Saved entries

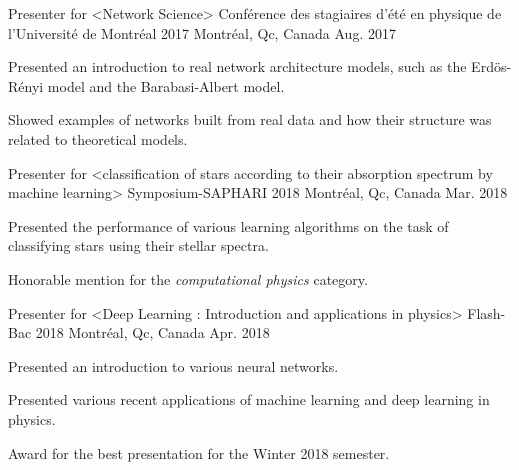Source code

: \begin{cventries}
  \cventry
    {Presenter for <Network Science>}
    {Conférence des stagiaires d'été en physique de l'Université de Montréal 2017}
    {Montréal, Qc, Canada}
    {Aug. 2017}
    {
      \begin{cvitems}
        \item {Presented an introduction to real network architecture models, such as the Erdös-Rényi model and the Barabasi-Albert model.}
        \item {Showed examples of networks built from real data and how their structure was related to theoretical models.}
      \end{cvitems}
    }
  \cventry
    {Presenter for <classification of stars according to their absorption spectrum by machine learning>}
    {Symposium-SAPHARI 2018}
    {Montréal, Qc, Canada}
    {Mar. 2018}
    {
      \begin{cvitems}
      	\item {Presented the performance of various learning algorithms on the task of classifying stars using their stellar spectra.}
		\item {Honorable mention for the \textit{computational physics} category.}
      \end{cvitems}
    }
  \cventry
    {Presenter for <Deep Learning : Introduction and applications in physics>}
    {Flash-Bac 2018}
    {Montréal, Qc, Canada}
    {Apr. 2018}
    {
      \begin{cvitems}
        \item {Presented an introduction to various neural networks.}
        \item {Presented various recent applications of machine learning and deep learning in physics.}
        \item {Award for the best presentation for the Winter 2018 semester.}
      \end{cvitems}
    }
\end{cventries}
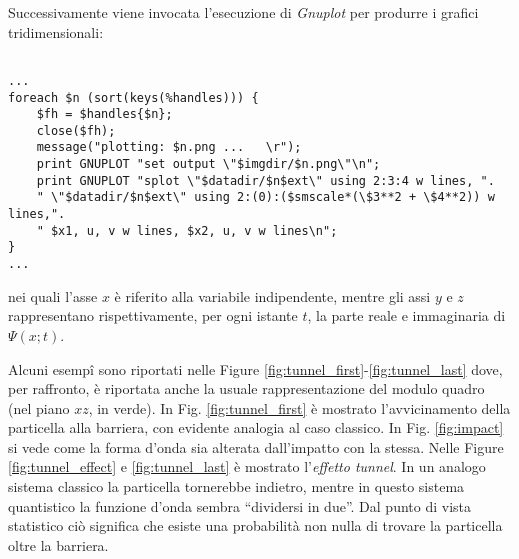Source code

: Successivamente viene invocata l'esecuzione di 
\emph{Gnuplot}\cite{GNUPLOT} per produrre i grafici tridimensionali:
\begin{lstlisting}

...
foreach $n (sort(keys(%handles))) {
    $fh = $handles{$n};
    close($fh);
    message("plotting: $n.png ...   \r");
    print GNUPLOT "set output \"$imgdir/$n.png\"\n";
    print GNUPLOT "splot \"$datadir/$n$ext\" using 2:3:4 w lines, ".
    " \"$datadir/$n$ext\" using 2:(0):($smscale*(\$3**2 + \$4**2)) w lines,".
    " $x1, u, v w lines, $x2, u, v w lines\n";
}
...

\end{lstlisting}
nei quali l'asse $x$ è riferito alla variabile indipendente, mentre
gli assi $y$ e $z$ rappresentano rispettivamente, per ogni istante $t$,
la parte reale e immaginaria di $\Psi(x;t)$. 

Alcuni esemp\^i sono riportati nelle Figure 
\ref{fig:tunnel_first}-\ref{fig:tunnel_last} dove, per raffronto,
è riportata anche la usuale rappresentazione del modulo quadro (nel
piano $xz$, in verde). In Fig. \ref{fig:tunnel_first}
è mostrato l'avvicinamento della particella alla barriera, con evidente
analogia al caso classico. In Fig. \ref{fig:impact} si vede come la 
forma d'onda sia alterata dall'impatto con la stessa. 
Nelle Figure \ref{fig:tunnel_effect} e \ref{fig:tunnel_last} 
è mostrato l'\emph{effetto tunnel}. In un analogo sistema classico 
la particella tornerebbe indietro, mentre in questo sistema quantistico
la funzione d'onda sembra ``dividersi in due''. 
Dal punto di vista statistico ciò significa che esiste una probabilità 
non nulla di trovare la particella oltre la barriera.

**YOUR INSTRUCTIONS:**
Taking the entries above, print exactly the lines starting at the line with "des stagiaires d'été" and ending at the line with "the performance of", both included.

**ANSWER BOX:**
    {Conférence des stagiaires d'été en physique de l'Université de Montréal 2017}
    {Montréal, Qc, Canada}
    {Aug. 2017}
    {
      \begin{cvitems}
        \item {Presented an introduction to real network architecture models, such as the Erdös-Rényi model and the Barabasi-Albert model.}
        \item {Showed examples of networks built from real data and how their structure was related to theoretical models.}
      \end{cvitems}
    }
  \cventry
    {Presenter for <classification of stars according to their absorption spectrum by machine learning>}
    {Symposium-SAPHARI 2018}
    {Montréal, Qc, Canada}
    {Mar. 2018}
    {
      \begin{cvitems}
      	\item {Presented the performance of various learning algorithms on the task of classifying stars using their stellar spectra.}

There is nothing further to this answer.